At the end of March, 60 women from Laos participated in the United Methodist Women’s Bible Women training in Thailand (see article), a country where the women felt they could meet, learn and discuss issues safely.  Their home country is under communist rule and stories of Christians jailed or displaced for their faith are not uncommon.

The trainers were Hmong-Americans from Wisconsin, including Kady Herr-Yang, a Women's Division director who initiated the training of women.   Ms. Herr-Yang’s 14-year-old daughter, and 11-year-old daughter, accompanied the group then went back to their mother's homeland of Laos to see how women and children live in the present day.  This is their report to the Women's Division board of directors meeting in April 2005.  

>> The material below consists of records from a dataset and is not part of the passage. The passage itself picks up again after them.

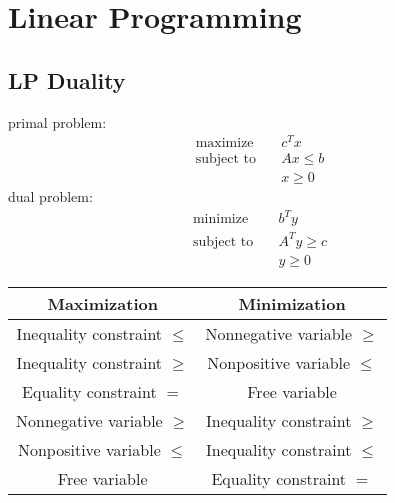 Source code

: \chapter{Linear Programming}

\section{LP Duality}

primal problem:
\[\begin{aligned}
\text{maximize} \quad & c^T x \\
\text{subject to} \quad & Ax \le b \\
& x \ge 0
\end{aligned}\]
dual problem:
\[\begin{aligned}
\text{minimize} \quad & b^T y \\
\text{subject to} \quad & A^T y \ge c \\
& y \ge 0
\end{aligned}\]

\begin{center}
\begin{tabular}{c|c}
Maximization & Minimization \\
\hline
Inequality constraint $\le$ & Nonnegative variable $\ge$ \\
Inequality constraint $\ge$ & Nonpositive variable $\le$ \\
Equality constraint $=$ & Free variable \\
Nonnegative variable $\ge$ & Inequality constraint $\ge$ \\
Nonpositive variable $\le$ & Inequality constraint $\le$ \\
Free variable & Equality constraint $=$ \\
\end{tabular}
\end{center}

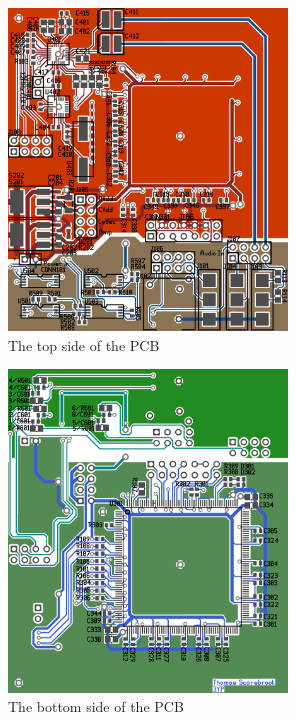 \begin{figure}[H]
	\centering
	\includegraphics[width=280px]{./img/overview_top.png}
	\caption{The top side of the PCB}
	\label{fig:pcbtop}
\end{figure}
\begin{figure}[H]
	\centering
	\includegraphics[width=280px]{./img/overview_bottom.png}
	\caption{The bottom side of the PCB}
	\label{fig:pcbbottom}
\end{figure}
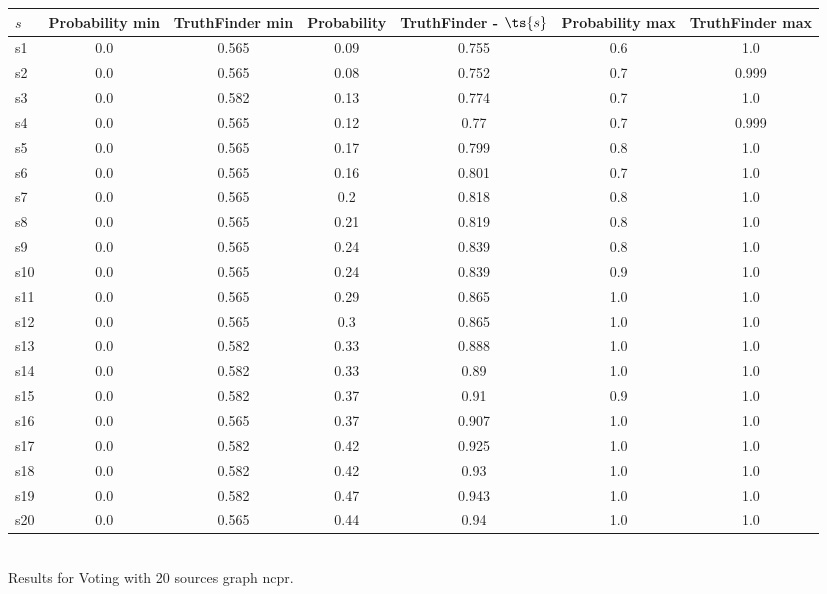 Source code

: \documentclass{article}
\begin{document}
\noindent\begin{tabular}{|l|c|c|c|c|c|c|}
\hline
$s$& Probability min & TruthFinder min & Probability & TruthFinder - $\ts{s}$ & Probability max & TruthFinder max\\
\hline
s1 &0.0 & 0.565 & 0.09 & 0.755 & 0.6 & 1.0\\
\hline
s2 &0.0 & 0.565 & 0.08 & 0.752 & 0.7 & 0.999\\
\hline
s3 &0.0 & 0.582 & 0.13 & 0.774 & 0.7 & 1.0\\
\hline
s4 &0.0 & 0.565 & 0.12 & 0.77 & 0.7 & 0.999\\
\hline
s5 &0.0 & 0.565 & 0.17 & 0.799 & 0.8 & 1.0\\
\hline
s6 &0.0 & 0.565 & 0.16 & 0.801 & 0.7 & 1.0\\
\hline
s7 &0.0 & 0.565 & 0.2 & 0.818 & 0.8 & 1.0\\
\hline
s8 &0.0 & 0.565 & 0.21 & 0.819 & 0.8 & 1.0\\
\hline
s9 &0.0 & 0.565 & 0.24 & 0.839 & 0.8 & 1.0\\
\hline
s10 &0.0 & 0.565 & 0.24 & 0.839 & 0.9 & 1.0\\
\hline
s11 &0.0 & 0.565 & 0.29 & 0.865 & 1.0 & 1.0\\
\hline
s12 &0.0 & 0.565 & 0.3 & 0.865 & 1.0 & 1.0\\
\hline
s13 &0.0 & 0.582 & 0.33 & 0.888 & 1.0 & 1.0\\
\hline
s14 &0.0 & 0.582 & 0.33 & 0.89 & 1.0 & 1.0\\
\hline
s15 &0.0 & 0.582 & 0.37 & 0.91 & 0.9 & 1.0\\
\hline
s16 &0.0 & 0.565 & 0.37 & 0.907 & 1.0 & 1.0\\
\hline
s17 &0.0 & 0.582 & 0.42 & 0.925 & 1.0 & 1.0\\
\hline
s18 &0.0 & 0.582 & 0.42 & 0.93 & 1.0 & 1.0\\
\hline
s19 &0.0 & 0.582 & 0.47 & 0.943 & 1.0 & 1.0\\
\hline
s20 &0.0 & 0.565 & 0.44 & 0.94 & 1.0 & 1.0\\
\hline
\end{tabular}\\

\noindent Results for Voting with 20 sources graph ncpr.
\end{document}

My trip to Laos and Thailand was an amazing experience. The purpose for Jessica and I to go with the Bible Women group was to work with the children.  We wanted to learn about them and wanted to share with them about our lives.  We wanted to know what they liked to do, to play, do they go to school, what do they want to do when they grow up; what do they hope for? We wanted to spend time doing activities with them, such as arts and crafts.   We asked for children, but instead youth came. We were a little disappointed, but were happy to see so many youths come.  It was wonderful to see the excitements in their faces.  Since their ages ranged from 14 to 24 yrs, it was decided that they were old enough to join with the adults.  So instead of spending time with children our age, we ran errands with Karen instead.  It was heard, but somebody had to do it. Jessica and I enjoyed spending time with Karen very much. She is funny and has a great sense of humor.  We’ve never made anybody laugh so hard! 

Then the training ended and we drove to Laos crossing the Mekong River.  To think, this was the river that took so many of our people’s lives 3 decades ago.  How tragic!  I can’t believe I was there.  When entering Laos, I had an eerie feeling.  Thoughts about Communism and dictatorship ran through my mind.  The suffering of our people and the struggles they went through to survive were beyond my thoughts. 

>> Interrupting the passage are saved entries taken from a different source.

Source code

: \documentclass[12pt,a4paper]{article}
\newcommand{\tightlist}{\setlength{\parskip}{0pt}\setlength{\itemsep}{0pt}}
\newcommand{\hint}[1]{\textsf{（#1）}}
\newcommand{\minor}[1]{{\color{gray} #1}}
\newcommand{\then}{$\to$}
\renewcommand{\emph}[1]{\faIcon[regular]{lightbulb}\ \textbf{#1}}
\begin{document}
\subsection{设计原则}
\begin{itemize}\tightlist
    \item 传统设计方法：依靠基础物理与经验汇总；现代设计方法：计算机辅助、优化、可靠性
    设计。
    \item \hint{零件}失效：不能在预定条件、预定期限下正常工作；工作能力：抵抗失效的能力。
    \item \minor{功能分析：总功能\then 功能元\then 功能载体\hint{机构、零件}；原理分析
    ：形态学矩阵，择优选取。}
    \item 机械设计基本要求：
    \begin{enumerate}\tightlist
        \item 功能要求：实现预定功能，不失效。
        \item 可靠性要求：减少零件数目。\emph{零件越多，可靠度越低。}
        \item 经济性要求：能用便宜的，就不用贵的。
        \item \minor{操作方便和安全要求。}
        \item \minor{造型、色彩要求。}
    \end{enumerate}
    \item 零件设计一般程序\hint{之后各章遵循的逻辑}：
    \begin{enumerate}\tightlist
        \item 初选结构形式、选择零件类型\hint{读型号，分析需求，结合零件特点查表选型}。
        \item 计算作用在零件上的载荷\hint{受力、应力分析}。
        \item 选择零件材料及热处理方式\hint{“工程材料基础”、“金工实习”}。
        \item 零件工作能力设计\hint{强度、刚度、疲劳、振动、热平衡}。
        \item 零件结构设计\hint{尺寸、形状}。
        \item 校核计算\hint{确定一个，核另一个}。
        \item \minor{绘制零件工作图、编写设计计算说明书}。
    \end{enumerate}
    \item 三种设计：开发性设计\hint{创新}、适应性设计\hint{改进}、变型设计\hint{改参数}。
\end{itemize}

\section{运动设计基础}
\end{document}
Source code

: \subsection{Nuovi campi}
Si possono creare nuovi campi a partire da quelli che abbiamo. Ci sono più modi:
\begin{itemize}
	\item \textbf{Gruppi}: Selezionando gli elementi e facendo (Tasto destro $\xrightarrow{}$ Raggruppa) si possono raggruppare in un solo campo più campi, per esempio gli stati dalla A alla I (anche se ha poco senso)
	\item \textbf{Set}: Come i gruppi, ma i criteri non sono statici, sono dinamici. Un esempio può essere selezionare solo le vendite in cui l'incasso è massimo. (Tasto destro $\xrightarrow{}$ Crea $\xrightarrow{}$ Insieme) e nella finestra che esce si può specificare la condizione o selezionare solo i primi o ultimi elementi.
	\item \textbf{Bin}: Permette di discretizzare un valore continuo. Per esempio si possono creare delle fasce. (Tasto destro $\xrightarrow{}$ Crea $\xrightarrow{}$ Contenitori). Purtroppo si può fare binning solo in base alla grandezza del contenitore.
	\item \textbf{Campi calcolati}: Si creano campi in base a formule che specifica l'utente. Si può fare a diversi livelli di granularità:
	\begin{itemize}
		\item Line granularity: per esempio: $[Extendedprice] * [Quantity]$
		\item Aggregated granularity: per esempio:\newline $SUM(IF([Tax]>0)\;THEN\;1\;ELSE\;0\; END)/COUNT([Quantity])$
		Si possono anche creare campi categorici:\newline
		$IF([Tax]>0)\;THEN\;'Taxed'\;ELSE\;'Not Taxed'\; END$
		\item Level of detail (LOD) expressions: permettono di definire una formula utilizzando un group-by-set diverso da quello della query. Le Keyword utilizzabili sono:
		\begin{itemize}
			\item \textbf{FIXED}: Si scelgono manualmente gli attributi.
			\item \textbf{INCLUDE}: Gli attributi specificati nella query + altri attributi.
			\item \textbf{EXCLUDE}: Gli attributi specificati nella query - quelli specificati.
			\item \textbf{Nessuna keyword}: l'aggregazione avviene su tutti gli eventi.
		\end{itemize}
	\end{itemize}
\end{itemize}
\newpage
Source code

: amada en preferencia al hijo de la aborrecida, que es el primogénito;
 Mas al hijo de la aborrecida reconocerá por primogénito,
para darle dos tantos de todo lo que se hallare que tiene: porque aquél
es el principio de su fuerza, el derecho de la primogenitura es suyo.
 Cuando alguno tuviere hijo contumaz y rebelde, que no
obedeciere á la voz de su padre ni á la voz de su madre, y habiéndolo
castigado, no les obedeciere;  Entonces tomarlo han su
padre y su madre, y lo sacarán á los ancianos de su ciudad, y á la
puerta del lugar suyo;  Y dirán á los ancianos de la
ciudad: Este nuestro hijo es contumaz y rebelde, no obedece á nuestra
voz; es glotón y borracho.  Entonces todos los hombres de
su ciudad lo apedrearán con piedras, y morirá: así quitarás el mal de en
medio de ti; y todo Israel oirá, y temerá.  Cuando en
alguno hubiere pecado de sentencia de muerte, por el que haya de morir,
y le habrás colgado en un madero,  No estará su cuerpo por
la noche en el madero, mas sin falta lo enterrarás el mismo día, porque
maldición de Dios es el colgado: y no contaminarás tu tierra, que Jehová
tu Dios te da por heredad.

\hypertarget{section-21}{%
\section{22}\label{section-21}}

Early Saturday morning, we journeyed to the mountains to visit two of the Hmong villages.  I’ve been wanting to do this so much and now it’s finally happening.  Only dirt roads took us to the villages—nothing was paved.  The road was steep and bumpy.  Thank goodness my mom had them reserved an air-conditioned van and not one of those opened trucks for us to ride in.  The dust was terrible!  I can’t image the sickness one can develop from all these dusts.  We stopped a long the way at a village of Lao Kang who were new United Methodists and passed out school supplies to the children and a teacher.   Seemed as if the children had never seen school supplies this much. There were so many new things to them.  Their faces lid up with smiles as Jessica and my mom handed them the supplies.  I wanted to capture the pictures, so I took pictures.  They received with thanks and many smiles. 

After a 4-5 hrs ride uphill, finally, we arrived at one village.   It was sad to see how the people up there were trying to adapt to life. All of the houses were built on the ground except for one house that we saw.  This house was built on wooden pillars and was the pastor’s house.  It took a lot of Lao money and a very long time to built such a simple looking stilt house.  It may be complete, but there was nothing inside, like furniture or beds. 

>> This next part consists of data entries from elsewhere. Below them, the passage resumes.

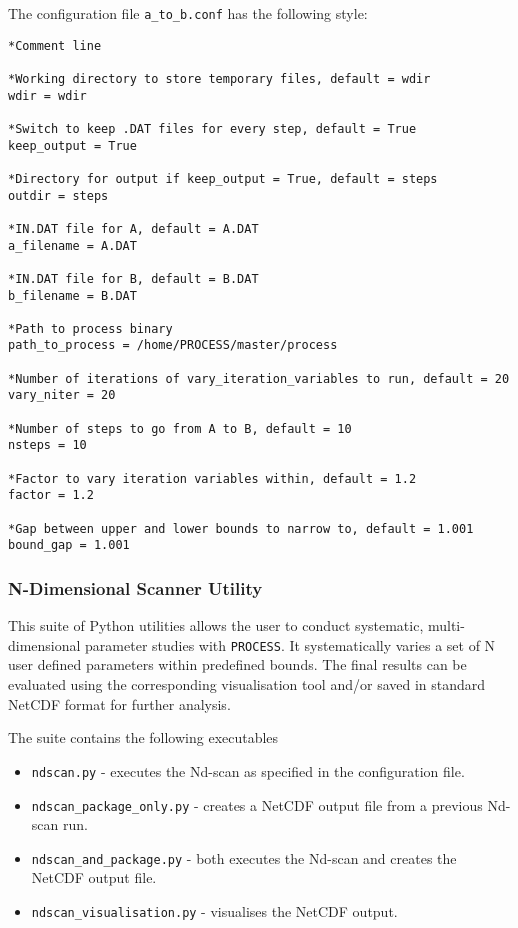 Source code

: \documentclass[11pt,a4paper]{article}
\newcommand{\process}{\mbox{\texttt{PROCESS}}}
\begin{document}
The configuration file \texttt{a\_to\_b.conf} has the following style:
\begin{framed}
\begin{verbatim}
*Comment line

*Working directory to store temporary files, default = wdir
wdir = wdir

*Switch to keep .DAT files for every step, default = True
keep_output = True

*Directory for output if keep_output = True, default = steps
outdir = steps

*IN.DAT file for A, default = A.DAT
a_filename = A.DAT

*IN.DAT file for B, default = B.DAT
b_filename = B.DAT

*Path to process binary
path_to_process = /home/PROCESS/master/process

*Number of iterations of vary_iteration_variables to run, default = 20
vary_niter = 20

*Number of steps to go from A to B, default = 10
nsteps = 10

*Factor to vary iteration variables within, default = 1.2
factor = 1.2

*Gap between upper and lower bounds to narrow to, default = 1.001
bound_gap = 1.001
\end{verbatim}
\end{framed}



\subsubsection{N-Dimensional Scanner Utility}

This suite of Python utilities allows the user to conduct systematic, multi-dimensional parameter studies with \process. It systematically varies a set of N user defined parameters within predefined bounds. The final results can be evaluated using the corresponding visualisation tool and/or saved in standard NetCDF format for further analysis.

The suite contains the following executables
\begin{itemize}
\item \texttt{ndscan.py} - executes the Nd-scan as specified in the configuration file.
\item \texttt{ndscan\_package\_only.py} - creates a NetCDF output file from a previous Nd-scan run.
\item \texttt{ndscan\_and\_package.py} - both executes the Nd-scan and creates the NetCDF output file.
\item \texttt{ndscan\_visualisation.py} - visualises the NetCDF output.
\end{itemize}
\end{document}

As we wondered the village, I saw many of the children doing work.  I suppose they were chores.  They were fetching and carrying water, cooking, cleaning, and carrying their younger brother or sister on their back.  Kids were carrying babies on their backs.  I tried imagining the chores I do at home, but they don’t even compare to what these children have to do. They have to do their chores to survive.  I do it for allowances.  The weather is so hot and humid, they have to do their chores in the sun. They probably have never been in an air-conditioned room before in their life.  They don’t even have electricity.  Imagine how pitch dark it was at night.  Thank goodness we visited during the day.  The pastor’s family made lunch for us, but we hesitated to eat because the water was just so dirty and very unclean.  I looked at my mom a couple of times before she gave the nod to go ahead and eat--to not be rude.  We were hungry and they did cook the food—well, I hoped.  The whole village has to pays a fee to the one family who were able to dig up a well that had water every time they fetch the water.  How sad to have to pay for such filthy water.  Water should be Free.  It is a gift from God, I thought.  The sun was beginning to set, so we headed back to the hotel.

On Easter Sunday, which I forgot that it was, we went to one of the churches in Vientiane.  The church service took place in one side of the pastor’s house.  Jessica and I worked with the children during service. We helped them make a prayer booklet and showed them how to make some origami.  We also had them make bead necklaces. Then we ate lunch together and stayed for the youth gathering after church. I thought that they would do different things in other countries, but their youth group did almost all the same things our youth group do at my church. They had worship, had a time to pray for people, talked about what spirits are and what is Holy. Most of the songs that they sang in Lao during worship were songs that I knew in English. Even though some of the families were more fortunate than others, they all had one thing in common; they have God in their hearts.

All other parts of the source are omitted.